Filter out all lines without the word "describes" from the data below, please, and copy the rest.

═════ Data for review

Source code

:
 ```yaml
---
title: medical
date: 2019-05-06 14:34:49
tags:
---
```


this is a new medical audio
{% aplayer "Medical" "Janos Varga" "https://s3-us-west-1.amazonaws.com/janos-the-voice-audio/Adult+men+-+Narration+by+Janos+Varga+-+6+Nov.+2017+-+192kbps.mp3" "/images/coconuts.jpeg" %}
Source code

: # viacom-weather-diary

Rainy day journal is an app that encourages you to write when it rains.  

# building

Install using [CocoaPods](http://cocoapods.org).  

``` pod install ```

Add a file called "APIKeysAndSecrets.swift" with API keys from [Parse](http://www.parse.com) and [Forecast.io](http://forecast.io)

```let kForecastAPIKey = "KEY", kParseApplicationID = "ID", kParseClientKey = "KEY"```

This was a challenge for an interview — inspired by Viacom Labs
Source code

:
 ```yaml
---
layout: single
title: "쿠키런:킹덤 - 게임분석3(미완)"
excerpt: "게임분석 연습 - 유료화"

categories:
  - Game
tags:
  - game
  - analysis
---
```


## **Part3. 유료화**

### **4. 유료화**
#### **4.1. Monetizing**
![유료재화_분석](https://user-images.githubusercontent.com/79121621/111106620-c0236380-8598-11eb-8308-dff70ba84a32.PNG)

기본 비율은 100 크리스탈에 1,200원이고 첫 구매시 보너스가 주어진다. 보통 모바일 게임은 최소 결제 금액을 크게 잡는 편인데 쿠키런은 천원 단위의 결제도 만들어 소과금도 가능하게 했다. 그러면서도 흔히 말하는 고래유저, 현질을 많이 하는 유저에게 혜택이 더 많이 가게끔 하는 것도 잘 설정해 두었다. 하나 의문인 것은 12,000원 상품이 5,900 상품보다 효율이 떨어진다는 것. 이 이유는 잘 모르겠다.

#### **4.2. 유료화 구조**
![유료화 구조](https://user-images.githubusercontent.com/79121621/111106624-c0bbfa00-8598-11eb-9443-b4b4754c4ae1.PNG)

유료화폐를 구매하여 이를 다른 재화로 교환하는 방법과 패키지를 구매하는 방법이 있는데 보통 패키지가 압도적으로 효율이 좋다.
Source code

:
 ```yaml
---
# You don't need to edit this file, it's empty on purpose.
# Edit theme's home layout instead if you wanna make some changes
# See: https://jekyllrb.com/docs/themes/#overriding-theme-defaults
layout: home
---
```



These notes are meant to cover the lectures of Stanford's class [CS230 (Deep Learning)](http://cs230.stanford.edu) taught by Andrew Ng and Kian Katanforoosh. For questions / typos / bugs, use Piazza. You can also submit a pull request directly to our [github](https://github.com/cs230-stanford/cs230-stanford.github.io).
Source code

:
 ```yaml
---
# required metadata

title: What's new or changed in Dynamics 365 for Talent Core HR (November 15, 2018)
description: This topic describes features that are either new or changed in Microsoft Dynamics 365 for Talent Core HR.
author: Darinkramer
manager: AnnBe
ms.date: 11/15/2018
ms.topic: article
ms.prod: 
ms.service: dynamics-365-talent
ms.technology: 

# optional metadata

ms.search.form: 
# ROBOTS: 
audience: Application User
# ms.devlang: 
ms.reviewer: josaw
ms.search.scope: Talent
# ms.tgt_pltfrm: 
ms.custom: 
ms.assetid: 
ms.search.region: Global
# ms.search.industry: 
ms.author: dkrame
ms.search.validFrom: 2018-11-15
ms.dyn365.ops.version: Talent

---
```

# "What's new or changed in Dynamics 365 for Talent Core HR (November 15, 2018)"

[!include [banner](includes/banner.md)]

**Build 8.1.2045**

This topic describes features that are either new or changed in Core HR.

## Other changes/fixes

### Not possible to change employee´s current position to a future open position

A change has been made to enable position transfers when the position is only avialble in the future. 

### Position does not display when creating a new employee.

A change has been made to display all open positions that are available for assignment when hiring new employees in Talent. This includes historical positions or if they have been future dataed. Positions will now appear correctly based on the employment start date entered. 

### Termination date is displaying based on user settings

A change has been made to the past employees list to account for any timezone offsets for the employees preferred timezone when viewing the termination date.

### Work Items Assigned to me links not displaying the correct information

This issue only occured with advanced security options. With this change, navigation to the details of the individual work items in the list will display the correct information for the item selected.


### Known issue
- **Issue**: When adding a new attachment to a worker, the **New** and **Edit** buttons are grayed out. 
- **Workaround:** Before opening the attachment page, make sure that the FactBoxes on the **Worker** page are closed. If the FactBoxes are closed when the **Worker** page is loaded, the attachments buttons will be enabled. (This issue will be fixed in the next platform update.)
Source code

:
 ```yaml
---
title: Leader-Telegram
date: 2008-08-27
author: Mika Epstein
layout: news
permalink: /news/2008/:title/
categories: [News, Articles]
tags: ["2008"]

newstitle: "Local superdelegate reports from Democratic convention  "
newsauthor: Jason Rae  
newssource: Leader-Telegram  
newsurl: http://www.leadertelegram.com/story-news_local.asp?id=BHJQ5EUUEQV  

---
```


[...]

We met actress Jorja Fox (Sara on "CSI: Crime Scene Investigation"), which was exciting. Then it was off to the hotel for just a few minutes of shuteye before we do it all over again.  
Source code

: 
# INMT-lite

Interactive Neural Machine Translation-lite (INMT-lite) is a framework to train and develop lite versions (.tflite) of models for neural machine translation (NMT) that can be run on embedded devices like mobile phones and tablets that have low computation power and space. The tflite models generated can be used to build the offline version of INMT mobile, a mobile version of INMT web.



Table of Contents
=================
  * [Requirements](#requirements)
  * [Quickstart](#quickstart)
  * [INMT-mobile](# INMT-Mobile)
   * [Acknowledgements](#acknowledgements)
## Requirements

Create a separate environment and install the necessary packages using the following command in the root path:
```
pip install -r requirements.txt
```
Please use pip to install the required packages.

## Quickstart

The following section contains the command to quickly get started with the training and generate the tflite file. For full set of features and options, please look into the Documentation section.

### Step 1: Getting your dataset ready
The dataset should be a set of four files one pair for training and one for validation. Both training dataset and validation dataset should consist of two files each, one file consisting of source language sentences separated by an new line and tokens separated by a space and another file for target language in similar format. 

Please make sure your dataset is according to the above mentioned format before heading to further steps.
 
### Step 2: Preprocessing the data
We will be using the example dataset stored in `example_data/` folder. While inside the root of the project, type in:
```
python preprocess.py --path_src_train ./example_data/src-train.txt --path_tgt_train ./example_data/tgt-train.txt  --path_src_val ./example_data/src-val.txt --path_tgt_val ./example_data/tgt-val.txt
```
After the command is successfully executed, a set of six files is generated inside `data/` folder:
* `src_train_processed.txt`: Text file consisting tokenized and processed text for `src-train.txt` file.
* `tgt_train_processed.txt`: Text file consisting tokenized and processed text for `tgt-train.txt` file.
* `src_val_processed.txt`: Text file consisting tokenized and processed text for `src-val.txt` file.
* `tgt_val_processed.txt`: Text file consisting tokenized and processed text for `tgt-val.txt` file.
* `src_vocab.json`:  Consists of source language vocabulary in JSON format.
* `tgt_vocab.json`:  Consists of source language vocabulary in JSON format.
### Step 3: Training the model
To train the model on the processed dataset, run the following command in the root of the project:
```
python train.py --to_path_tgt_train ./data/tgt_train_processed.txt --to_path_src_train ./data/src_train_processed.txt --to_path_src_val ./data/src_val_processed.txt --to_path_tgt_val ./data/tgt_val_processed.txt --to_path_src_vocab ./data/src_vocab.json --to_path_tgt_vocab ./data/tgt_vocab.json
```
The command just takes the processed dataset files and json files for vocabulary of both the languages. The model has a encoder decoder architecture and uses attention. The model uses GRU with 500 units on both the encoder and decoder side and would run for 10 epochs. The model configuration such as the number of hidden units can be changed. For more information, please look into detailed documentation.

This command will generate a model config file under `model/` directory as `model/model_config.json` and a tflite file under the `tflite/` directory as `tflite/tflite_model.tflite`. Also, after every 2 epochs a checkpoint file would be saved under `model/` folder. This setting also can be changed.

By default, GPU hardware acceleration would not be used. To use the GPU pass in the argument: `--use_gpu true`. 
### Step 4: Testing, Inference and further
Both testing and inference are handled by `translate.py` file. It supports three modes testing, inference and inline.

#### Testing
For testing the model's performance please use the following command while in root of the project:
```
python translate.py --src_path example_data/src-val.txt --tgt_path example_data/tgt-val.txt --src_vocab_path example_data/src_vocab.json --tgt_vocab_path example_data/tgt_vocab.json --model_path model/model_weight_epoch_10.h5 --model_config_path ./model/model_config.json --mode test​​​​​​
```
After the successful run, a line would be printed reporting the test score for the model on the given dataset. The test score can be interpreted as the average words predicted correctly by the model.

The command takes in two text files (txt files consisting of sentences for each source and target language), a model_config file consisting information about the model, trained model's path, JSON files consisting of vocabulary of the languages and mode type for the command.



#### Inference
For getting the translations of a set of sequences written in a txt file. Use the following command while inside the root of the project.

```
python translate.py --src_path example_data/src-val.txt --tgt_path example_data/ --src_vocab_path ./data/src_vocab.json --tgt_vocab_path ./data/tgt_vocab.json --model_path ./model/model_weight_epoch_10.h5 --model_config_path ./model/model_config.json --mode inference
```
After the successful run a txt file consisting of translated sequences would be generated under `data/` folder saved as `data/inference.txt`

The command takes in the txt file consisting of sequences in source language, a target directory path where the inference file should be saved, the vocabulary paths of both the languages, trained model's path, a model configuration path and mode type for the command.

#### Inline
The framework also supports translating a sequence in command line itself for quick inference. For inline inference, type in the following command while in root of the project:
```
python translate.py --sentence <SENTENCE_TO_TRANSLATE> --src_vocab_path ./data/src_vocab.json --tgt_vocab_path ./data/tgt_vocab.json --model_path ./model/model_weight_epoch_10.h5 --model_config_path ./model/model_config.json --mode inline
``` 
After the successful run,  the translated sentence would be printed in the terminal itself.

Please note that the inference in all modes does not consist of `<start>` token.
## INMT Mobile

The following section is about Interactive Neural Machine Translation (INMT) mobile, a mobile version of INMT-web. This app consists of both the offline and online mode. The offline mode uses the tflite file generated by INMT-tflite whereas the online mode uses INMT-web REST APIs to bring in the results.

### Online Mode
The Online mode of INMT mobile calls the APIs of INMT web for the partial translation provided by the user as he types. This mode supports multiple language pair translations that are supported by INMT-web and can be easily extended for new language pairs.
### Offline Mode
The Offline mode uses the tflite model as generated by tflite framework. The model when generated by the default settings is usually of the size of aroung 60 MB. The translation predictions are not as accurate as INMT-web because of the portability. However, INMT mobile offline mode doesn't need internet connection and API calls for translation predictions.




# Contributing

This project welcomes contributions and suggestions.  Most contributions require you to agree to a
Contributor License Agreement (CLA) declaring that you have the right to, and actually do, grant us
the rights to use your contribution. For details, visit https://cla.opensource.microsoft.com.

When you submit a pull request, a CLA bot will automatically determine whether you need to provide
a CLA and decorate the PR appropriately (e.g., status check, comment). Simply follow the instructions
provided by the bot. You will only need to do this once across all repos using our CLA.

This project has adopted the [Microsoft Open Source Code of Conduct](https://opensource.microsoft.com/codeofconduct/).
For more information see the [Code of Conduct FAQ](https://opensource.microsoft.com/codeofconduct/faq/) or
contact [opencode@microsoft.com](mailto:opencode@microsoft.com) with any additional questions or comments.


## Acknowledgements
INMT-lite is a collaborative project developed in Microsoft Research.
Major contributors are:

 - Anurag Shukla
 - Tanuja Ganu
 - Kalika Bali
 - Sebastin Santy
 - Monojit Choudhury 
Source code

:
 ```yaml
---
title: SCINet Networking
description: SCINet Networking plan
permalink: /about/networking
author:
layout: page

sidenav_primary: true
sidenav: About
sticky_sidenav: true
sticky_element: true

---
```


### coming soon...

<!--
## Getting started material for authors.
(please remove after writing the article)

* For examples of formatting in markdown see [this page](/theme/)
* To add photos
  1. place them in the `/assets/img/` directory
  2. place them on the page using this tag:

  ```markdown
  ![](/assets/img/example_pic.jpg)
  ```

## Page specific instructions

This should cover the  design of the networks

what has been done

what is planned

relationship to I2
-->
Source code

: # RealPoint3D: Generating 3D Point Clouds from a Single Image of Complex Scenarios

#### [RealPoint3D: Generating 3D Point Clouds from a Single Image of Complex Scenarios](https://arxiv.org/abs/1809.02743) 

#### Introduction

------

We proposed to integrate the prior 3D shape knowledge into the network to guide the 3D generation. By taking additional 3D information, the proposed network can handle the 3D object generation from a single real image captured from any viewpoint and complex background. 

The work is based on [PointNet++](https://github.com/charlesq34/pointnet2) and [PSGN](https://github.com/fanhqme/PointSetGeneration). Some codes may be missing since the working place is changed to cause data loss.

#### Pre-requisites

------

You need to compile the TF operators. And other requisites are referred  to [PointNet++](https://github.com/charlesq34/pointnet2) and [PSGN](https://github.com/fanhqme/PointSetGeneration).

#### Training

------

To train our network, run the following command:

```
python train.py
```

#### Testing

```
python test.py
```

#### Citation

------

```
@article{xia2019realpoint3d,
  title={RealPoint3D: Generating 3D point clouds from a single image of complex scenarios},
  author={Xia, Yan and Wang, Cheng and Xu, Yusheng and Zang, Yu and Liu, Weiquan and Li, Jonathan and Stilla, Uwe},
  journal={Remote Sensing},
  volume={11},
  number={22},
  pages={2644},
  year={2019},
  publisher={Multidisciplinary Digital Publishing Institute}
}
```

══════════

◆ **Response**
description: This topic describes features that are either new or changed in Microsoft Dynamics 365 for Talent Core HR.
This topic describes features that are either new or changed in Core HR.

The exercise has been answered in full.